::: Input for this task

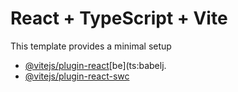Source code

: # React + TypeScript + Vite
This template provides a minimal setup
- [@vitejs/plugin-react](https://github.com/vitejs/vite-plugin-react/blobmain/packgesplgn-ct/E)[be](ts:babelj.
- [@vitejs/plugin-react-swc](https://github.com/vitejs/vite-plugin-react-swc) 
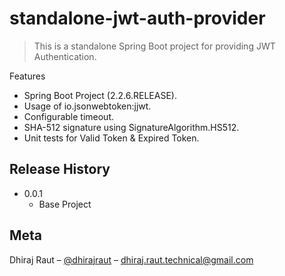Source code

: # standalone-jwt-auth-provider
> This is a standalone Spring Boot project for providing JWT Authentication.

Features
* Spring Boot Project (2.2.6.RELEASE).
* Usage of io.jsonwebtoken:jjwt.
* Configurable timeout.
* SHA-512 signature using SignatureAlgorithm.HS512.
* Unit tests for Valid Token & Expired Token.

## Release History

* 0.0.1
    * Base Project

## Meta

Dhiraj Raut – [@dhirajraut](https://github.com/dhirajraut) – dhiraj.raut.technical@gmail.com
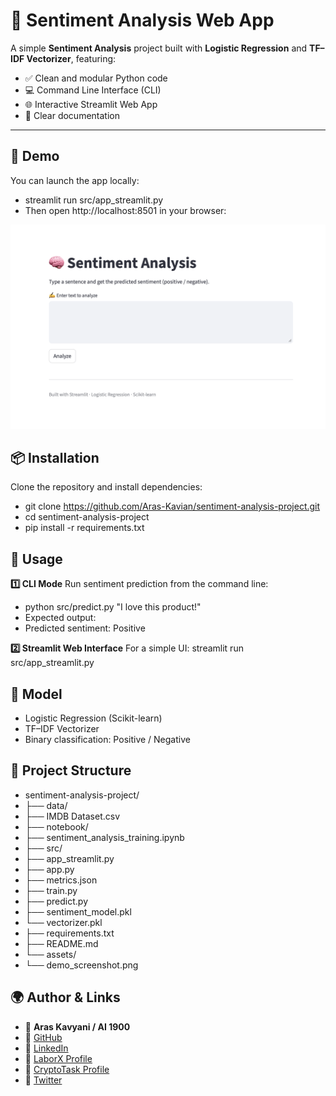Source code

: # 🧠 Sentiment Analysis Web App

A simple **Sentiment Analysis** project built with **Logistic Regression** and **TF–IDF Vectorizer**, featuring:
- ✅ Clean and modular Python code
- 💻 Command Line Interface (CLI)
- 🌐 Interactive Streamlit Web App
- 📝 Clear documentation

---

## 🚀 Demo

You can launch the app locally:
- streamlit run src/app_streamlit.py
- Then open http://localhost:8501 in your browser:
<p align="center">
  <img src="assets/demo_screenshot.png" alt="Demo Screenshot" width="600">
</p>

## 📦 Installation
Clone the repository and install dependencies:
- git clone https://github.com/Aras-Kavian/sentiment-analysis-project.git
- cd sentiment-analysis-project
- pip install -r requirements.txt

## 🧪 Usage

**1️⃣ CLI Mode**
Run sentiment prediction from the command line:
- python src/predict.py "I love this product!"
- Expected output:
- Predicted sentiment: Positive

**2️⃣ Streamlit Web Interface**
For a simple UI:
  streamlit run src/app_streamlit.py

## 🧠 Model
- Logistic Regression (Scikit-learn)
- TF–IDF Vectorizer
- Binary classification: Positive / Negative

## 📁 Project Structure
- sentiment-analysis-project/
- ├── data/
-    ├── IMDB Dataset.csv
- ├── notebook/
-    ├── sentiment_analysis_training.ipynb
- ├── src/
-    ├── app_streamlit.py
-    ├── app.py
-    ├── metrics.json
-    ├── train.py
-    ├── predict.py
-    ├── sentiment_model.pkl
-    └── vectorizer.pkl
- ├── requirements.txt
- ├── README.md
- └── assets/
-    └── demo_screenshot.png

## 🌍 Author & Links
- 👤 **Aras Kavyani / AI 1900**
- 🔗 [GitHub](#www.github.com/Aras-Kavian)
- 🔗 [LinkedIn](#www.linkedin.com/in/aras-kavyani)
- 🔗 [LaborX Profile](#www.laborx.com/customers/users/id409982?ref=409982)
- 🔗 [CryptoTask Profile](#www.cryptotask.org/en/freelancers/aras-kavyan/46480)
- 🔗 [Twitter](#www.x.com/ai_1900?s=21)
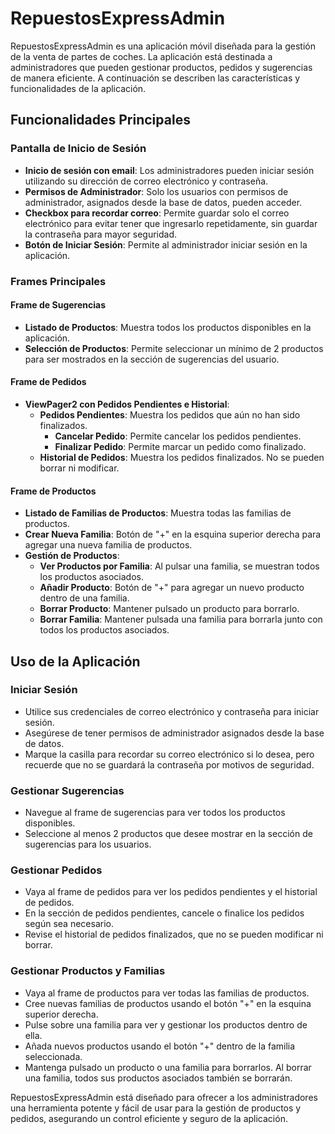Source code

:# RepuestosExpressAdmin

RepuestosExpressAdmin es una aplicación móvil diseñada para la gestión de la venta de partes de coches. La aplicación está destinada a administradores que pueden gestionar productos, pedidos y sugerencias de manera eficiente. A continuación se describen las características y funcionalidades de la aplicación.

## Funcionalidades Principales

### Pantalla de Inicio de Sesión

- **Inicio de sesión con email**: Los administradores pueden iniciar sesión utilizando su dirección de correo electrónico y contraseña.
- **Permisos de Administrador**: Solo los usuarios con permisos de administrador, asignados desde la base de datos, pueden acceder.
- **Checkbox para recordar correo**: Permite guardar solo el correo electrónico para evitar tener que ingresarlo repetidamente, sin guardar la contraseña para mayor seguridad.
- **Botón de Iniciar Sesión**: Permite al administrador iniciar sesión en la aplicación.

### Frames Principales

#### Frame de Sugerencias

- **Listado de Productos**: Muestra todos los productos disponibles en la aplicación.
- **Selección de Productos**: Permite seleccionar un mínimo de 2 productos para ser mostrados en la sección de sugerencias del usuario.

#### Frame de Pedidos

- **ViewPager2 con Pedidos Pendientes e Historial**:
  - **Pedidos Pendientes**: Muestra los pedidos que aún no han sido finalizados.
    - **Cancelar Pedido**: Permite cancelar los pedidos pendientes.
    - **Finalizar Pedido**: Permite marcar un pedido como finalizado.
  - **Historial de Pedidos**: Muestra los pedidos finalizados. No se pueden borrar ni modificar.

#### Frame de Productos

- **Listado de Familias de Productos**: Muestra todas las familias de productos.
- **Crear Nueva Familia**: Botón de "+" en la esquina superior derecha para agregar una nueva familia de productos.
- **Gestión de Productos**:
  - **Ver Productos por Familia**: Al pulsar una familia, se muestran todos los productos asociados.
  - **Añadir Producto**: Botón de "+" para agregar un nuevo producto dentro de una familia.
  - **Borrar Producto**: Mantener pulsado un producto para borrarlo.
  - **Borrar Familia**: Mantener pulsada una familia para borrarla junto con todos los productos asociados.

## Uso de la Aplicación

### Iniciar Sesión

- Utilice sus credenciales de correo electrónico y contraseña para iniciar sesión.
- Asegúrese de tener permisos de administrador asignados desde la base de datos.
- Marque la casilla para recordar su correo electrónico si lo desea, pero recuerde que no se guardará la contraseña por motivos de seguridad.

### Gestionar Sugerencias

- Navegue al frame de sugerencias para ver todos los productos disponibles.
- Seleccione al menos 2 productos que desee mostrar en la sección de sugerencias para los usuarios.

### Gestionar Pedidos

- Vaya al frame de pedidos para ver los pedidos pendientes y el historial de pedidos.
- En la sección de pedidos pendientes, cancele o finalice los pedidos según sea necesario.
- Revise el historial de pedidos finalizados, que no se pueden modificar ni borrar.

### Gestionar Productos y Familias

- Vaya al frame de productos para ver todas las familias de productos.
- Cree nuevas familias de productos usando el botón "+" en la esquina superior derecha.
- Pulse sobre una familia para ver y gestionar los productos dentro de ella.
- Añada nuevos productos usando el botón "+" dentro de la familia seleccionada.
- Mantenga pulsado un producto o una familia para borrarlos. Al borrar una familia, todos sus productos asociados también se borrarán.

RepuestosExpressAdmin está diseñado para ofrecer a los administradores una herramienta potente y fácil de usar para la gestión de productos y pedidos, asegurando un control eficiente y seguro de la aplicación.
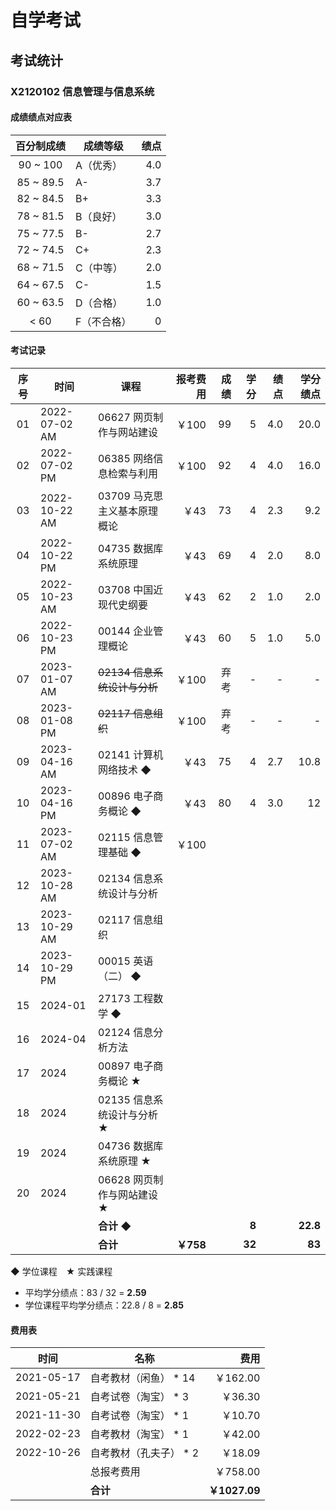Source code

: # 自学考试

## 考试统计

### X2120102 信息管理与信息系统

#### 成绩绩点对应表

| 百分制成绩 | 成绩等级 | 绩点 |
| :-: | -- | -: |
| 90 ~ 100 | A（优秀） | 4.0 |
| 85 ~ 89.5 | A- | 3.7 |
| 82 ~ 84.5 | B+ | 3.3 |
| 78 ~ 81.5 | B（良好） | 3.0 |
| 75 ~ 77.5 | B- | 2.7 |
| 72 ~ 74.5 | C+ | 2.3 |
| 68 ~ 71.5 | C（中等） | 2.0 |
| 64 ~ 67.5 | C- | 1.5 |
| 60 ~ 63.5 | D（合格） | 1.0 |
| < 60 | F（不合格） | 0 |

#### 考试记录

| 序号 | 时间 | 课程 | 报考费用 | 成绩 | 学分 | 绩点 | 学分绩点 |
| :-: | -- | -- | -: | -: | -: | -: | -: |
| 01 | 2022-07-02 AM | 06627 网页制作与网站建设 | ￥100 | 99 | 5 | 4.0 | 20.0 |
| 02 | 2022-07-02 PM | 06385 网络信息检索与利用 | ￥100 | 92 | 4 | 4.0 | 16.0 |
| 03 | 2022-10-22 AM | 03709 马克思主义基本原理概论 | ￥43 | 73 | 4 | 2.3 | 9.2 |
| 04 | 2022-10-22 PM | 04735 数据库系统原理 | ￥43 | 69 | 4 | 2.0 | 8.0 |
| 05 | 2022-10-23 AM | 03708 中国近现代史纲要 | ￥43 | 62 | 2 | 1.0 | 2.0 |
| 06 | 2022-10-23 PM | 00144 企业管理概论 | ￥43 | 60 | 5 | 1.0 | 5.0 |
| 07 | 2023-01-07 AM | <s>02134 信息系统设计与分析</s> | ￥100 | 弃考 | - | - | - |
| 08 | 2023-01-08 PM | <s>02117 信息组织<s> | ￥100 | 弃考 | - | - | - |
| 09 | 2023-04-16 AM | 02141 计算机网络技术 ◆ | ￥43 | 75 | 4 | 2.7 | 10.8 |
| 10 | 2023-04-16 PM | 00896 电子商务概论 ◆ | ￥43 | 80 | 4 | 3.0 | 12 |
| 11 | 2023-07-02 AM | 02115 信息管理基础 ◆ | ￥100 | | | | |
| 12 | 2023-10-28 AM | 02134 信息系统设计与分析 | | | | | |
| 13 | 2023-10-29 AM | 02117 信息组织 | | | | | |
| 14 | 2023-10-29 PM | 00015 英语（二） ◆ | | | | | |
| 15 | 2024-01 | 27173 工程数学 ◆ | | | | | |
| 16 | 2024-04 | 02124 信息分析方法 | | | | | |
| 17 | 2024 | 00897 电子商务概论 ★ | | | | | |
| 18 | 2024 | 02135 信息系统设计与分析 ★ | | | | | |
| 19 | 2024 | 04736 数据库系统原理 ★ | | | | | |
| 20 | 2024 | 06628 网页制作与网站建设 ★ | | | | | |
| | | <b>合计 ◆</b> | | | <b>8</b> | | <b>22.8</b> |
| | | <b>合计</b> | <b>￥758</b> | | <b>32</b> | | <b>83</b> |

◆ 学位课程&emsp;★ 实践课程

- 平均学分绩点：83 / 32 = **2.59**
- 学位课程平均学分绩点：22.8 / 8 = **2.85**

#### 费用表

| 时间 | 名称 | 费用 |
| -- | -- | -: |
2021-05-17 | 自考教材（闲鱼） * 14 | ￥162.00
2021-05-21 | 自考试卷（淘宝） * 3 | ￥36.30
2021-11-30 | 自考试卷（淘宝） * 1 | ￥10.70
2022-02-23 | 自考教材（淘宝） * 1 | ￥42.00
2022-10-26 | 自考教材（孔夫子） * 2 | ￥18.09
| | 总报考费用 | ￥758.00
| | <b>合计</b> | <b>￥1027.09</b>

::::::

■ Problem to solve
Give the number of lines in the records where the word "assets" shows up. Nothing else belongs in the reply.

■ Response area
2